- _PROMPT_
Only one span of the listing below should come back. It runs from the line with "Une page à propos" through the line with "- Page divisé en deux", and each of its lines must be reproduced exactly.

···

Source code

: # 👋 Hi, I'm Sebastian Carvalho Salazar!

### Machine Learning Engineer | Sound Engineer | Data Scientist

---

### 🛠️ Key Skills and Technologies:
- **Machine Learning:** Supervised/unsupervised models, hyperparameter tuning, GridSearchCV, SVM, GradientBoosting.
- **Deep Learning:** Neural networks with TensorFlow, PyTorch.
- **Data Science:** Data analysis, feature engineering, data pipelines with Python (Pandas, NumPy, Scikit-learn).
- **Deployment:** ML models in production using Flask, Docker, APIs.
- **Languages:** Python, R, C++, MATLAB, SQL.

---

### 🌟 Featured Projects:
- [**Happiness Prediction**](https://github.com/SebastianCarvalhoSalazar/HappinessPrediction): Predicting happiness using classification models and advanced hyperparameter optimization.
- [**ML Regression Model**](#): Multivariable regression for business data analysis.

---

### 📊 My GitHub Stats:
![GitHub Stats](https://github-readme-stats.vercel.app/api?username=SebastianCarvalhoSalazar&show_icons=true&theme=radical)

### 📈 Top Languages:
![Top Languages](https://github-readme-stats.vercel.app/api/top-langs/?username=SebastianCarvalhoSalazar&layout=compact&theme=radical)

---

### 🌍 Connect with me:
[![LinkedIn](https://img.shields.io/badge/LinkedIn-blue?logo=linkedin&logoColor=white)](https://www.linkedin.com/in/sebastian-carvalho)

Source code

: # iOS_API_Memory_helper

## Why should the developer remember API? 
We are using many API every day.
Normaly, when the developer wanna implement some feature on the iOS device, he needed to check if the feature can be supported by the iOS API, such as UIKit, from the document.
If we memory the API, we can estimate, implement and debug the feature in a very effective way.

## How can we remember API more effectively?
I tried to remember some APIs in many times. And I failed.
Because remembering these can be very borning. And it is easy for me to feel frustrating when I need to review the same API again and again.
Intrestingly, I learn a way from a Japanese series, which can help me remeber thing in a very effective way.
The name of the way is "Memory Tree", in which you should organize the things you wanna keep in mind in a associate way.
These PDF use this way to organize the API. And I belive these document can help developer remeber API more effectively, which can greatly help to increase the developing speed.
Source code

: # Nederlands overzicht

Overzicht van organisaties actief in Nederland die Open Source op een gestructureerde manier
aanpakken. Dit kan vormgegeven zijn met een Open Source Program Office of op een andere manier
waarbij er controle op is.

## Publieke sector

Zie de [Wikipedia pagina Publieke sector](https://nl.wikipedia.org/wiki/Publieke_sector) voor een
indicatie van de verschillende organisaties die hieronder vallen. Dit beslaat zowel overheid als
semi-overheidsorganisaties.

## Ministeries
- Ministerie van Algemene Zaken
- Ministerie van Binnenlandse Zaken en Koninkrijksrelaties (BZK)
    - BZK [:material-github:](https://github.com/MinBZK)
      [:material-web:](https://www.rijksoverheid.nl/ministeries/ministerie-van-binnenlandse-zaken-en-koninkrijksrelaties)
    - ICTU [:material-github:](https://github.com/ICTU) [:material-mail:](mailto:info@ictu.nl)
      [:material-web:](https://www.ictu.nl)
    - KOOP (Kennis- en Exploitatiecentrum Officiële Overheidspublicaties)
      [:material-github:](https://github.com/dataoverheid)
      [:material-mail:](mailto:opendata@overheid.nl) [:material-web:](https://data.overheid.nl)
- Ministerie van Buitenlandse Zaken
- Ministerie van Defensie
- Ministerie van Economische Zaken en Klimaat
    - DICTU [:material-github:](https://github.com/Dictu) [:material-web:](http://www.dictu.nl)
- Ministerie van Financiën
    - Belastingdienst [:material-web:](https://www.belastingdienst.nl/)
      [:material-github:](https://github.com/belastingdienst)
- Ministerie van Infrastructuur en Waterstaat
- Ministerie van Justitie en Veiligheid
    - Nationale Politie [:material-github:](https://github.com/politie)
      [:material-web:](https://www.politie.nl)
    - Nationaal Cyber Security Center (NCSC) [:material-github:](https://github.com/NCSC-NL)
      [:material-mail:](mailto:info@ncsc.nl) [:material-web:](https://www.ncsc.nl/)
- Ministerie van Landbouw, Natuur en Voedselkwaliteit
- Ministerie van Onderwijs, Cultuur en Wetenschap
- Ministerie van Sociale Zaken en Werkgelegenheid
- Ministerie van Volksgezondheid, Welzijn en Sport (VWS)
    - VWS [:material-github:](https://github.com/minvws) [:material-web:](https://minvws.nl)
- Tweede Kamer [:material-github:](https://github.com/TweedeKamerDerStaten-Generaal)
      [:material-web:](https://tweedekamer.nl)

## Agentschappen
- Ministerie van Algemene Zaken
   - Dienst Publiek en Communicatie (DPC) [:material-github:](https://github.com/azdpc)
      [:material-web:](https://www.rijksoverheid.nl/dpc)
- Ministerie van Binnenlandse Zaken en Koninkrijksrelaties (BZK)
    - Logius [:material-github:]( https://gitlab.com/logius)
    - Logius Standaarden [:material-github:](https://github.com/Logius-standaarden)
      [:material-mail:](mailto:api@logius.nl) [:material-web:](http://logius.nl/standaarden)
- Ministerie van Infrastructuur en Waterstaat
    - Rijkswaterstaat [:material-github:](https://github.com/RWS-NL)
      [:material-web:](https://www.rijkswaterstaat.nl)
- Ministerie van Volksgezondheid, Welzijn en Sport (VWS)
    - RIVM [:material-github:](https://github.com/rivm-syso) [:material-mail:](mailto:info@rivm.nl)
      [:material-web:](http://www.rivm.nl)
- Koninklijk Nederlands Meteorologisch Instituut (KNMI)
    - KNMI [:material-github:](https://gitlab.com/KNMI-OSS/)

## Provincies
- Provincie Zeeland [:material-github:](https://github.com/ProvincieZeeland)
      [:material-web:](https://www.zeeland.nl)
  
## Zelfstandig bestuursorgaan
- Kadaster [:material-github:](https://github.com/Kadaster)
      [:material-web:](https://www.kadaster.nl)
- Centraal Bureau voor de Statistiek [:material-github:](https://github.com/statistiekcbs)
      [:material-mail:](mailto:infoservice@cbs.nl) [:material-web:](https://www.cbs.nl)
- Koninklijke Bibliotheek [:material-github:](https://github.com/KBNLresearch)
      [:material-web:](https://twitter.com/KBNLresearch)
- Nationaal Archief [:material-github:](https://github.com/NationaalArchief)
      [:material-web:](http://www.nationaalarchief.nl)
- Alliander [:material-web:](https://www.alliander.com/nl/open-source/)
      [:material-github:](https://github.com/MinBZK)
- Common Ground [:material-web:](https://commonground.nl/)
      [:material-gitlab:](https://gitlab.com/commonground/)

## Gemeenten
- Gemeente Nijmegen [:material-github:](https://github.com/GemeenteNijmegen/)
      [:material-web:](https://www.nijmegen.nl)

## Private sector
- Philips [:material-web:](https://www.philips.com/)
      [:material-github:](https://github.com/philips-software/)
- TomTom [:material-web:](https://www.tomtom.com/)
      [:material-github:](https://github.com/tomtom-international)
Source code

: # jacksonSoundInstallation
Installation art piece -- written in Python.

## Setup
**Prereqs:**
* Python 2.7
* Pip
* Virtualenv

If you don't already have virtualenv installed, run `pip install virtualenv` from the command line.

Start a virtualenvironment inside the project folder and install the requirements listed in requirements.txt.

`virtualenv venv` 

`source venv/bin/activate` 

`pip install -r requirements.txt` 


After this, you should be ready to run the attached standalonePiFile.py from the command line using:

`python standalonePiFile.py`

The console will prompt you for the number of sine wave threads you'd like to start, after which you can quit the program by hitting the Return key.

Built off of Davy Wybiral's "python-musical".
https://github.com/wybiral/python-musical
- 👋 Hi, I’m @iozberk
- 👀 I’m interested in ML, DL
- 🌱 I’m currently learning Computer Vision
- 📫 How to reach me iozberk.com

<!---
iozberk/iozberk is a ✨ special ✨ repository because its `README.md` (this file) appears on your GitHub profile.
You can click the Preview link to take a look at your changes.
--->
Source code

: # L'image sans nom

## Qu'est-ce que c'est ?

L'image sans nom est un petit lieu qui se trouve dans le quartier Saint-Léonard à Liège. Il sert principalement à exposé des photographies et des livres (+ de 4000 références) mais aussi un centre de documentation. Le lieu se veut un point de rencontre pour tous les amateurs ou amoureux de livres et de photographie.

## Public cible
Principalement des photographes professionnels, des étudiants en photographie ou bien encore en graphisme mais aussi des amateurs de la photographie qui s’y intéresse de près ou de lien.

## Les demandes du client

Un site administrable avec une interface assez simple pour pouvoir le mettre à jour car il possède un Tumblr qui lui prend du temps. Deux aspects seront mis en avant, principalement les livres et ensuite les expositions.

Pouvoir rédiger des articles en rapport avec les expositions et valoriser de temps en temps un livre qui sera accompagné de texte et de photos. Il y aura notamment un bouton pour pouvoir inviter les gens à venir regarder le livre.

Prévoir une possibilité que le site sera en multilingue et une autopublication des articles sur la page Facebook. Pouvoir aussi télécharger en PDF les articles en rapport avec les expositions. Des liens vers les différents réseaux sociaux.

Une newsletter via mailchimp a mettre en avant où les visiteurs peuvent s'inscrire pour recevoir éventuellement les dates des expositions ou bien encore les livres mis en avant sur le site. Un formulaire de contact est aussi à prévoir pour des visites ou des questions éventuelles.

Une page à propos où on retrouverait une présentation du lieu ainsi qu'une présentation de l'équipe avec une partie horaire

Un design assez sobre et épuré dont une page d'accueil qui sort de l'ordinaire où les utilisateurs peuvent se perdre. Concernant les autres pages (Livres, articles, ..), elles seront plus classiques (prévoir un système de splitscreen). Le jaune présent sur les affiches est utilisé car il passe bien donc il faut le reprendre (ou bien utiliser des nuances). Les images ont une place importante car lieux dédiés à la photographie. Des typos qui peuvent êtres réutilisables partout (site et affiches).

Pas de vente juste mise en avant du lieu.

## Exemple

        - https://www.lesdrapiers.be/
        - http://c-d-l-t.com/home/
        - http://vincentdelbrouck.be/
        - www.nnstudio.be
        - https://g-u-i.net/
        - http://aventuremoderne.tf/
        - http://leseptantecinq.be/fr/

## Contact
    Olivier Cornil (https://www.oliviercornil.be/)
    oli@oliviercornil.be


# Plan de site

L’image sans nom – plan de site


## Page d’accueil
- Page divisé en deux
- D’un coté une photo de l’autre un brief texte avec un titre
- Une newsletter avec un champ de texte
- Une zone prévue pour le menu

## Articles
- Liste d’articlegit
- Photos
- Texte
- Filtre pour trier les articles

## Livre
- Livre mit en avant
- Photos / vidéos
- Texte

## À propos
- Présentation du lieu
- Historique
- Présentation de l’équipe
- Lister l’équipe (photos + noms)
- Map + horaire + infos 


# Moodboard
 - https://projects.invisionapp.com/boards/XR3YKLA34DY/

···

- _ANSWER TO THE EXERCISE_
Une page à propos où on retrouverait une présentation du lieu ainsi qu'une présentation de l'équipe avec une partie horaire

Un design assez sobre et épuré dont une page d'accueil qui sort de l'ordinaire où les utilisateurs peuvent se perdre. Concernant les autres pages (Livres, articles, ..), elles seront plus classiques (prévoir un système de splitscreen). Le jaune présent sur les affiches est utilisé car il passe bien donc il faut le reprendre (ou bien utiliser des nuances). Les images ont une place importante car lieux dédiés à la photographie. Des typos qui peuvent êtres réutilisables partout (site et affiches).

Pas de vente juste mise en avant du lieu.

## Exemple

        - https://www.lesdrapiers.be/
        - http://c-d-l-t.com/home/
        - http://vincentdelbrouck.be/
        - www.nnstudio.be
        - https://g-u-i.net/
        - http://aventuremoderne.tf/
        - http://leseptantecinq.be/fr/

## Contact
    Olivier Cornil (https://www.oliviercornil.be/)
    oli@oliviercornil.be


# Plan de site

L’image sans nom – plan de site


## Page d’accueil
- Page divisé en deux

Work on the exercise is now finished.